[Opening Records to use section]

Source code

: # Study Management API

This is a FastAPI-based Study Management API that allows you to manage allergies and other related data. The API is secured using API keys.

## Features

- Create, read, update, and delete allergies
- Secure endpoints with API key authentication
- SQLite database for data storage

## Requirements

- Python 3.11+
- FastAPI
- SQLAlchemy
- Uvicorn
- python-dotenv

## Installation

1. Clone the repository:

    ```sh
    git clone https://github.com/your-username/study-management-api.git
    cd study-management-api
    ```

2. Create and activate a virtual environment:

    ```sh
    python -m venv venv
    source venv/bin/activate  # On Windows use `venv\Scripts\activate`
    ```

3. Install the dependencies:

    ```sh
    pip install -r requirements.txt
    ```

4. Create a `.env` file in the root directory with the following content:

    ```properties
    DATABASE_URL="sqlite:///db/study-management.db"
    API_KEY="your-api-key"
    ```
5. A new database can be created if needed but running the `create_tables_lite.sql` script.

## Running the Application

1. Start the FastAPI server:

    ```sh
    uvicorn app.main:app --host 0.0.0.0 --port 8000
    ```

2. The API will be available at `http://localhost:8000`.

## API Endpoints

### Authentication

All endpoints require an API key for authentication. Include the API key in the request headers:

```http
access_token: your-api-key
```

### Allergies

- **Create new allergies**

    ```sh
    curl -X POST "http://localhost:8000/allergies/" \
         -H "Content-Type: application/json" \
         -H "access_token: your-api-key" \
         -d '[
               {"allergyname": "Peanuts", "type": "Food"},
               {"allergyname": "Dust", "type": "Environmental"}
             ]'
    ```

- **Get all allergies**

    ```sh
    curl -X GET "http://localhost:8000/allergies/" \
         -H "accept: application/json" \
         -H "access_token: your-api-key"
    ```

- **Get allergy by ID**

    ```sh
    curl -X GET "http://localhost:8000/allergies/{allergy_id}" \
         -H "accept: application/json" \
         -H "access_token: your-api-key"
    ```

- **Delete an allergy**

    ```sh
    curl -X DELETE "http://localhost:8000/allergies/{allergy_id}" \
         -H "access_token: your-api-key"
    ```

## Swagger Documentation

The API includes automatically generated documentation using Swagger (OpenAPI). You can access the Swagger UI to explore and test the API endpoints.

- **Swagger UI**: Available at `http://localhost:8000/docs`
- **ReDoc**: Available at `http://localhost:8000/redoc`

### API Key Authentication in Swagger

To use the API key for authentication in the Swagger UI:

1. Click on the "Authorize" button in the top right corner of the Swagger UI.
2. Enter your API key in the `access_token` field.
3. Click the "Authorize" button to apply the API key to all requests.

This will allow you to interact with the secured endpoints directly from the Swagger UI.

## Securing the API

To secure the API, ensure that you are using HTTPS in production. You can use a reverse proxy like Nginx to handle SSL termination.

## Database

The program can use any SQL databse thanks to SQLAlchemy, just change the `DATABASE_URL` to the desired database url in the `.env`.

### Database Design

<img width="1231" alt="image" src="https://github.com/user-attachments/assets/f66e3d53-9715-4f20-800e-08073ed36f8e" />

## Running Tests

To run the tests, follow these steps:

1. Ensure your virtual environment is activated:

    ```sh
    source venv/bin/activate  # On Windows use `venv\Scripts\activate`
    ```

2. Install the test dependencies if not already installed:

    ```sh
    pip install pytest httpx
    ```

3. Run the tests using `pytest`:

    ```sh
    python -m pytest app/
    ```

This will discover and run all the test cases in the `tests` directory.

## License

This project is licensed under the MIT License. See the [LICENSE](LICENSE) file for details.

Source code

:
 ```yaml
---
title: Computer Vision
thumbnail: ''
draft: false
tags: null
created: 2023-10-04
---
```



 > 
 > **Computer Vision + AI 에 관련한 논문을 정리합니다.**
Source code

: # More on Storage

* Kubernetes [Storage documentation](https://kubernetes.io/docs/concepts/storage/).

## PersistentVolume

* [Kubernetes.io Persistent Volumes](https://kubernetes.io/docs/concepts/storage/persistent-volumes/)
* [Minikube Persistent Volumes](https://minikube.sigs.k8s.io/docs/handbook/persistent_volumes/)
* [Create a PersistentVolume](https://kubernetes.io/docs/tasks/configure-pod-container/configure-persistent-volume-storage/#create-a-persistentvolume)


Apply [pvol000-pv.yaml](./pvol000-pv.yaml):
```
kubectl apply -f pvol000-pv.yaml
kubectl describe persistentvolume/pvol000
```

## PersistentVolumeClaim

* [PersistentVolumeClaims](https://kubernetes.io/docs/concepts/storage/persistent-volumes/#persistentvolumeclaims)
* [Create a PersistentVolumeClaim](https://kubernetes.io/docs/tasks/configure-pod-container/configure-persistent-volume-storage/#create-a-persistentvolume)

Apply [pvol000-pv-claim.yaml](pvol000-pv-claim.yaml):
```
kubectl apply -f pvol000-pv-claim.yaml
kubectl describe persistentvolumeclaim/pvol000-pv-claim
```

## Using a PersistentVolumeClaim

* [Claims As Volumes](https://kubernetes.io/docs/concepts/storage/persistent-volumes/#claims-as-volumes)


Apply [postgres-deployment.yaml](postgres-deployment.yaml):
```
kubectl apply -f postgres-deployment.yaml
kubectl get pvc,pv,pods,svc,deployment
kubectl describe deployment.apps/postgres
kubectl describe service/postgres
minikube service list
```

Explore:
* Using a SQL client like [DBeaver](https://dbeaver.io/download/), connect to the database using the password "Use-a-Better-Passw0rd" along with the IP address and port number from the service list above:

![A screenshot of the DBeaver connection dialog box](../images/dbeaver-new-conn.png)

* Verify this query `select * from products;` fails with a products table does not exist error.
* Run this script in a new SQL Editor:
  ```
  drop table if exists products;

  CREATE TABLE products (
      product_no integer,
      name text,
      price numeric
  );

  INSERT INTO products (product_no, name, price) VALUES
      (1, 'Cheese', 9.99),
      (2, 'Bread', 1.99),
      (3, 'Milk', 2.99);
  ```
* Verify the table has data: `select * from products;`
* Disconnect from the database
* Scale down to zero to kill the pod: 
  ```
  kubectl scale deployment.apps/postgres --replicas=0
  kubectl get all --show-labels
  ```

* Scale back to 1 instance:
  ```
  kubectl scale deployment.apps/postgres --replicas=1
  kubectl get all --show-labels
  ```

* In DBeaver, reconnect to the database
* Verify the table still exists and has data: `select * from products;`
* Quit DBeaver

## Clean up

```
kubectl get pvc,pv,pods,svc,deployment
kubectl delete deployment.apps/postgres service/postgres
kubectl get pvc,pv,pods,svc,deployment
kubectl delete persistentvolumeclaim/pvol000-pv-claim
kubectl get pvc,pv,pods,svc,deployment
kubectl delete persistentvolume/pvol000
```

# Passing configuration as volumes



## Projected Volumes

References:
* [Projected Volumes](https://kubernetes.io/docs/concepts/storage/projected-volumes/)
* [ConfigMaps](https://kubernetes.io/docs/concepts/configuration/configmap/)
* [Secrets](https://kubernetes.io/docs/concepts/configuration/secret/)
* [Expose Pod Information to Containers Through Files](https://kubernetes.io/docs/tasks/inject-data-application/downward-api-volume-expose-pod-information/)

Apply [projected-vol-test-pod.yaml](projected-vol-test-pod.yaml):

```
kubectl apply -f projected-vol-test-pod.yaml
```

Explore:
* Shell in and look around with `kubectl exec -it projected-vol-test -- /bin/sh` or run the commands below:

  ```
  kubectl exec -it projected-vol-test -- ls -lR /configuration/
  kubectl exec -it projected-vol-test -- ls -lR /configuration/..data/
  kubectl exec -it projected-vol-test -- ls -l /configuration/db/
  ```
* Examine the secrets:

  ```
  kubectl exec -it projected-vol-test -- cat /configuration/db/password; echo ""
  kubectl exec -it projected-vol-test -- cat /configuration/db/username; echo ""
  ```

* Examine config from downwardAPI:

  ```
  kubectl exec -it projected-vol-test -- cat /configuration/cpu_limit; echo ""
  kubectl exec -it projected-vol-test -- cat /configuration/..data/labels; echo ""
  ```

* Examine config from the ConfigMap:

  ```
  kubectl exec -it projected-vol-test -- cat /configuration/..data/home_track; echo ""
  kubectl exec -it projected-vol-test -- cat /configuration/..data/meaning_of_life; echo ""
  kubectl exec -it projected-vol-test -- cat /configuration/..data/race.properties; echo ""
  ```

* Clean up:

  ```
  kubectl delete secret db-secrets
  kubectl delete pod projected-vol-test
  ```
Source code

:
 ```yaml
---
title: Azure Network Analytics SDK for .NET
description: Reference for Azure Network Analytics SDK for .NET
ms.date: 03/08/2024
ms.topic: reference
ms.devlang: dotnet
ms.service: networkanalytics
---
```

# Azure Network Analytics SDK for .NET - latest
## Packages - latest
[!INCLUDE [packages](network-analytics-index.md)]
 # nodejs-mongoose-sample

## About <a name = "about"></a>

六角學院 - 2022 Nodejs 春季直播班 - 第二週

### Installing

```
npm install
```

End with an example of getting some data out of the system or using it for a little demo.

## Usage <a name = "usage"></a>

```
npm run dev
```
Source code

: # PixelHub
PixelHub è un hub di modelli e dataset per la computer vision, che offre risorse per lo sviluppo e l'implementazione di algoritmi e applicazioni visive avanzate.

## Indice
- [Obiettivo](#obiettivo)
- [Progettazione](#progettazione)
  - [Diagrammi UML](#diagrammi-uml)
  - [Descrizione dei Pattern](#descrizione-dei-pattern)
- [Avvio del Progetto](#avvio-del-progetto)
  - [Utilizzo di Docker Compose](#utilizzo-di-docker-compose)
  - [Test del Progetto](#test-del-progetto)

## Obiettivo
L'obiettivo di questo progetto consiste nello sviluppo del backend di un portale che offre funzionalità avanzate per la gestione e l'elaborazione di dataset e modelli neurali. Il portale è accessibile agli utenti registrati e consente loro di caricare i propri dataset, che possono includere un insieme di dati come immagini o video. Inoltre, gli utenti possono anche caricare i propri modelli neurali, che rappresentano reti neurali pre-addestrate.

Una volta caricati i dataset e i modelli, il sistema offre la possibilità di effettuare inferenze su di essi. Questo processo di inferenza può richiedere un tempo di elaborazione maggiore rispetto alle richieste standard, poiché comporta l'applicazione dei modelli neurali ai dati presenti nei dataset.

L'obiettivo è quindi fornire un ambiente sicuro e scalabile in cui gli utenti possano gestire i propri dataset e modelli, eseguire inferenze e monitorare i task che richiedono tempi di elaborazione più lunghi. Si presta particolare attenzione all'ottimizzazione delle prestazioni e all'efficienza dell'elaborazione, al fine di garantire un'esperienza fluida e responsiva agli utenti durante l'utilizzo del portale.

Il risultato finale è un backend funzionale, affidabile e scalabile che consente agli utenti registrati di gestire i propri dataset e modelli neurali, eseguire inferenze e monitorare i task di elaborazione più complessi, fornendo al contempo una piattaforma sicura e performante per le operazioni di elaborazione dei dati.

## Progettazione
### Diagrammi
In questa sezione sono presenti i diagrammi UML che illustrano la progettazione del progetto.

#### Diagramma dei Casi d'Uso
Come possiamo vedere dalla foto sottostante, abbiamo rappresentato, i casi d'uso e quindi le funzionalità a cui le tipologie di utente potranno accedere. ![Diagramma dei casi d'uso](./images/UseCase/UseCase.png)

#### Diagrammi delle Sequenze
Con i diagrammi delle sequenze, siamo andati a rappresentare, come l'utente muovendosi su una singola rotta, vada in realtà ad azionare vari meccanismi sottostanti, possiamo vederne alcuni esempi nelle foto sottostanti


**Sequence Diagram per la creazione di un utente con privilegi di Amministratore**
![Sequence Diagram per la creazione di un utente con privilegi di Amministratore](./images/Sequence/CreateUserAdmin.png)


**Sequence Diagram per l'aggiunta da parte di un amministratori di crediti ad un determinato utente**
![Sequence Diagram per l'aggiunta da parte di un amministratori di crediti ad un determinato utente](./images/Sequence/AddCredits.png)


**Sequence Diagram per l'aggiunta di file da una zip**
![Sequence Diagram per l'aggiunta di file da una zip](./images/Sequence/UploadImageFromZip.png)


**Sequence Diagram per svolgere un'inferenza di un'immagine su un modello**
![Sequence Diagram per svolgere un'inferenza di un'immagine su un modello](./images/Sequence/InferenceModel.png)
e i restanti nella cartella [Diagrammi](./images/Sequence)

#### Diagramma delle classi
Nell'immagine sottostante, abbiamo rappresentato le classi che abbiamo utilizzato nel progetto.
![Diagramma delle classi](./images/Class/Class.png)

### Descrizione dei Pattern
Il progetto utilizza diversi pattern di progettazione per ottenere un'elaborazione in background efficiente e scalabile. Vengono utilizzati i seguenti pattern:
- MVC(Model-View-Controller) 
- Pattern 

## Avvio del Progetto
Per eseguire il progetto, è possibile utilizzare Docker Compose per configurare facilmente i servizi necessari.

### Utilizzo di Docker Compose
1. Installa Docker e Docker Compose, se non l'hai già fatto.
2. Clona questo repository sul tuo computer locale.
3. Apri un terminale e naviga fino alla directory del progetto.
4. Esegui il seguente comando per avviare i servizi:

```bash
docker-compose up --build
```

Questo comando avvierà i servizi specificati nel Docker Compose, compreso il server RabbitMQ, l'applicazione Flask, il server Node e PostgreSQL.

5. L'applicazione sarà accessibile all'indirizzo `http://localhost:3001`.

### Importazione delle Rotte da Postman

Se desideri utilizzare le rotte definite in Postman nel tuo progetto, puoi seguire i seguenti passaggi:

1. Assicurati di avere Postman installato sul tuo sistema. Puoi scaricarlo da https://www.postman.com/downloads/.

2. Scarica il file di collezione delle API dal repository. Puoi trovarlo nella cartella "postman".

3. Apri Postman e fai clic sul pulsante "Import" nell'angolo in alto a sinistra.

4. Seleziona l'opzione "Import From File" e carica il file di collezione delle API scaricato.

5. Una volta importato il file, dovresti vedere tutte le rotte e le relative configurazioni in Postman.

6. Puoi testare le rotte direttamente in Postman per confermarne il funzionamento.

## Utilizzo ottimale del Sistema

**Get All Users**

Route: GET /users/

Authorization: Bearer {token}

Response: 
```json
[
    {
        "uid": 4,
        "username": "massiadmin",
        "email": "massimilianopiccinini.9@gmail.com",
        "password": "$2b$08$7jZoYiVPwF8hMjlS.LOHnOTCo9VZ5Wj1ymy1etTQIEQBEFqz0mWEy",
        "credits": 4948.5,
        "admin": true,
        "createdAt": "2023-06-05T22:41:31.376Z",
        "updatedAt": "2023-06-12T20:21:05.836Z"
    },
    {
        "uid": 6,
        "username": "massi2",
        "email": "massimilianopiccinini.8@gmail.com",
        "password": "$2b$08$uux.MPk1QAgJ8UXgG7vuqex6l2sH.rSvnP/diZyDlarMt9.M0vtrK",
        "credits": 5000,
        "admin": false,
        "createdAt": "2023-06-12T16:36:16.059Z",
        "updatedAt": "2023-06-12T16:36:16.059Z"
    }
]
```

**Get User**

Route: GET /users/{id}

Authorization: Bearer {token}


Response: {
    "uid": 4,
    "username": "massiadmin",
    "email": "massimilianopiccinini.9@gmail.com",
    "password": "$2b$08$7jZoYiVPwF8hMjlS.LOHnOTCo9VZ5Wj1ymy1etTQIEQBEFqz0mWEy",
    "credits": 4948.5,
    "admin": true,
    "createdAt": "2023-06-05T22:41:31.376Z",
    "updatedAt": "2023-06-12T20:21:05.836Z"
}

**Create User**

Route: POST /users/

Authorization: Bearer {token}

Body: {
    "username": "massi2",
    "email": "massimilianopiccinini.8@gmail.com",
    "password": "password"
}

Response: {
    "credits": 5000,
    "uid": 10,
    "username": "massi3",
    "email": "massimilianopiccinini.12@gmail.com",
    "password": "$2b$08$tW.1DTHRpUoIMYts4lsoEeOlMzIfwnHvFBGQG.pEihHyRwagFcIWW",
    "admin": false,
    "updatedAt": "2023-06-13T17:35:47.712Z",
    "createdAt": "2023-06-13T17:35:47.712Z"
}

[Closing Records to use section]

Copy out, exactly and alone, the lines of the entries above between the ones holding "1. Click on" and "## Securing the API", inclusive.

▸ **Task output**
1. Click on the "Authorize" button in the top right corner of the Swagger UI.
2. Enter your API key in the `access_token` field.
3. Click the "Authorize" button to apply the API key to all requests.

This will allow you to interact with the secured endpoints directly from the Swagger UI.

## Securing the API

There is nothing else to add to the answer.